Some of the changes make sense and work well, while others feel as though they don’t fit with the overarching story. The tech paranoia idea is a sensible way to go when looking for a new angle on the themes of Child’s Play. It brings the threat into our world in a way that voodoo possession simply can’t, representing a slightly skewed reality in the same way as the takes Black Mirror sometimes has on technology. It strains credulity a little as Chucky becomes more and more autonomous, but has some interesting ideas around unintended consequences when it comes to how machines learn without the same reasoning skills people have. There is, of course, one vast logic gap given that this Chucky is purely technological: power. Does the doll not need to be charged, does he not have an off switch that would put a pretty simple stop to his murders? The film doesn’t even attempt to paper over this crack, and it niggled at me all the way through. It’s also easy to see the logic in making Andy older (13, as opposed to 6 in the original) and having him be the central figure, as it means he can take more of the initiative when it comes to fighting Chucky. On the other hand, it’s tough to imagine a 13 year old boy becoming so attached to a doll and while Gabriel Bateman gives a decent performance, I never entirely bought into that aspect of the character, especially after he connects with a couple of other kids in the building (Ty Consiglio and Beatrice Kitsos).
Chucky himself hasn’t changed a great deal, the look remains broadly similar and the dedication to using practical effects wherever possible is welcome, especially as the limited motion helps lend a creepier edge to the doll, the way the mouth works, in particular, is off in just the right way to make it look horrifying. Unfortunately, Mark Hamill, great voice actor though he is, just doesn’t have that inimitable mix of menace and mischief Brad Dourif has brought to the character since 1988. It’s not bad work, but Hamill never makes the character entirely his own, if you’ve seen the other films the voice is likely to feel just as incongruous at the end of the film as it does the very first time you hear it. Again though, there are things that work. The Buddi song is a saccharine ditty that ends up feeling rather menacing and the neediness Hamill gives the doll (“if they don’t let us play, they all go away”) is an interesting psychotic inversion of the themes of the Toy Story series.

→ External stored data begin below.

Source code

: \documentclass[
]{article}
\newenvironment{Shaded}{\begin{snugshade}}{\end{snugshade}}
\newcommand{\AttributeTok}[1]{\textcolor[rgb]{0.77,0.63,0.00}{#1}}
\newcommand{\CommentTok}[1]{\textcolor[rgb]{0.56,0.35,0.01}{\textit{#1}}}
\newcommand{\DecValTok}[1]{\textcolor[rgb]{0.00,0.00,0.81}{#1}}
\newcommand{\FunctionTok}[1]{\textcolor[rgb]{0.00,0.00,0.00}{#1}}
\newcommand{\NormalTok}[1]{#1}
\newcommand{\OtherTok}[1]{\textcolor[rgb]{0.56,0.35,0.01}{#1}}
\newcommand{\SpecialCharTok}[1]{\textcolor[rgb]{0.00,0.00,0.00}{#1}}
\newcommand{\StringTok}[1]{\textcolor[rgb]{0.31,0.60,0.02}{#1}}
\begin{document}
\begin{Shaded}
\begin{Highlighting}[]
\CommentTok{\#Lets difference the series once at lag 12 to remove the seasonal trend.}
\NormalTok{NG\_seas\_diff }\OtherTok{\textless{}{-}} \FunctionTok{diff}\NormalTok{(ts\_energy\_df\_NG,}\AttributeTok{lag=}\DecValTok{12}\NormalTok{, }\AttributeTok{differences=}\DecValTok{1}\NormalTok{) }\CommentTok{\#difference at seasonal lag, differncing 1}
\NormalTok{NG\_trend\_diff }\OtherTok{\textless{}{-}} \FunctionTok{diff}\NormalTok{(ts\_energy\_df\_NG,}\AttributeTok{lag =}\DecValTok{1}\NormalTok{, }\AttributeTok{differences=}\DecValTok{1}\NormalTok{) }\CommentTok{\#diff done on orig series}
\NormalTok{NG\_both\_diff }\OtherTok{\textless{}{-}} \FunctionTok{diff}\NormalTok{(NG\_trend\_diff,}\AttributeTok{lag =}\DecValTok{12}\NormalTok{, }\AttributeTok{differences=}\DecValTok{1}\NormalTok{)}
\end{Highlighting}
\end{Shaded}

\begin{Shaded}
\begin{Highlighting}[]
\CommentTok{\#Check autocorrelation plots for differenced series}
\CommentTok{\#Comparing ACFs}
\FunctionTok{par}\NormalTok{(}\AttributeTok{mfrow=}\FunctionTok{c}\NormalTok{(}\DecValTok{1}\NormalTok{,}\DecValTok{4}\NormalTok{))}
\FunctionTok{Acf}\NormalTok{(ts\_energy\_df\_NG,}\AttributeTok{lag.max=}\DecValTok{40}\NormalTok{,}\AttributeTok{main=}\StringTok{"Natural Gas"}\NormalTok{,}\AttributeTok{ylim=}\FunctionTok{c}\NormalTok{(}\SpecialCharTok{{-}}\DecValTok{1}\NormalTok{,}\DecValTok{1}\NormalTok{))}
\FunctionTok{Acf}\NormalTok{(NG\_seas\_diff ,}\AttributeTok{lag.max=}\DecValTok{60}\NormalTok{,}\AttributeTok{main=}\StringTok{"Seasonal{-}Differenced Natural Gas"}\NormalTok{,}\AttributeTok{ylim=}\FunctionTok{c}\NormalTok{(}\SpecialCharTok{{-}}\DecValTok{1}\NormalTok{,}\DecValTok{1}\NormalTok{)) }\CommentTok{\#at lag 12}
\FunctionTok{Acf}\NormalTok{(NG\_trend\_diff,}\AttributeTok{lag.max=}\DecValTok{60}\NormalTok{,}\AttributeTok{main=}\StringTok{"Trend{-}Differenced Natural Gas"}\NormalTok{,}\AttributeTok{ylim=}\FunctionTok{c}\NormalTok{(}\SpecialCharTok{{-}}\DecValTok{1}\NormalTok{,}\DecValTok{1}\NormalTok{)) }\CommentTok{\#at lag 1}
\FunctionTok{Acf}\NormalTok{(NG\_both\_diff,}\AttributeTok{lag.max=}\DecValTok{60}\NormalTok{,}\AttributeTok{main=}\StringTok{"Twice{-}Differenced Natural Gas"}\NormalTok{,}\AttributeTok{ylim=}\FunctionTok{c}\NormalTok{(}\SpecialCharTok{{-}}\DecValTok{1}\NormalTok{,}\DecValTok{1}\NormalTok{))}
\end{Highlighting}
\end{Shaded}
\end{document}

At just 88 minutes, Child’s Play is the right length for what is, at heart, a basic slasher movie. That running time means that some of the performances (David Lewis as Andy’s mum’s dickish boyfriend, Brian Tyree Henry as the friendly cop down the hall) end up a little underdeveloped, but that’s to be expected. Aubrey Plaza doesn’t entirely get to cut loose, but she brings enough personality to lend a little colour to what could have been a very boring mom role. As a slasher, the film delivers the red meat fans will want to see. The violence is brutal and bloody, in some cases - an ongoing gag with a severed head, which is one of the film’s best and nastiest - likely skirting very close to the line between 15 and 18. There’s nothing wildly new or inventive in the kills, but like everything else in the film they are executed with gusto and some measure of style by director Lars Klevberg (making his feature debut).

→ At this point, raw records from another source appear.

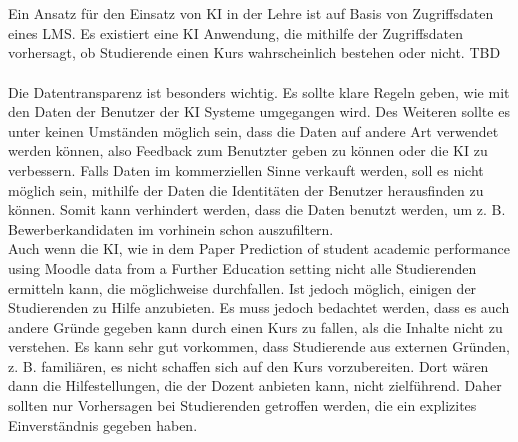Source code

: \\
\\ \noindent
Ein Ansatz für den Einsatz von KI in der Lehre ist auf Basis von Zugriffsdaten eines \ac{LMS}.
Es existiert eine KI Anwendung, die mithilfe der Zugriffsdaten vorhersagt, ob Studierende einen Kurs wahrscheinlich bestehen oder nicht. TBD
\\
\\ \noindent
Die Datentransparenz ist besonders wichtig.
Es sollte klare Regeln geben, wie mit den Daten der Benutzer der KI Systeme umgegangen wird.
Des Weiteren sollte es unter keinen Umständen möglich sein, dass die Daten auf andere Art verwendet werden können, also Feedback zum Benutzter geben zu können oder die KI zu verbessern.
Falls Daten im kommerziellen Sinne verkauft werden, soll es nicht möglich sein, mithilfe der Daten die Identitäten der Benutzer herausfinden zu können.
Somit kann verhindert werden, dass die Daten benutzt werden, um z. B. Bewerberkandidaten im vorhinein schon auszufiltern. %
\\ \noindent
Auch wenn die KI, wie in dem Paper \glqq Prediction of student academic performance using Moodle data from a Further Education setting\grqq{} nicht alle Studierenden ermitteln kann, die möglichweise durchfallen. %
Ist jedoch möglich, einigen der Studierenden zu Hilfe anzubieten. Es muss jedoch bedachtet werden, dass es auch andere Gründe gegeben kann durch einen Kurs zu fallen, als die Inhalte nicht zu verstehen.
Es kann sehr gut vorkommen, dass Studierende aus externen Gründen, z. B. familiären, es nicht schaffen sich auf den Kurs vorzubereiten.
Dort wären dann die Hilfestellungen, die der Dozent anbieten kann, nicht zielführend.
Daher sollten nur Vorhersagen bei Studierenden getroffen werden, die ein explizites Einverständnis gegeben haben.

Child’s Play is the very definition of a mixed bag. It’s often good fun and gets in and out quickly enough, while laying just enough ideas under the gags and the gore to leave you some things to think about as you leave the cinema. On the other hand, some of those ideas hurt the film when you question them, because it’s clear the script hasn’t explored them in any great depth and, while it’s by no means a disgrace, nor the original any sort of classic, for a certain section of fans this film will simply never stack up to their memories of the original. Overall, it’s good enough for a night out with mates, but I’m not sure it will endure like Mancini’s series has.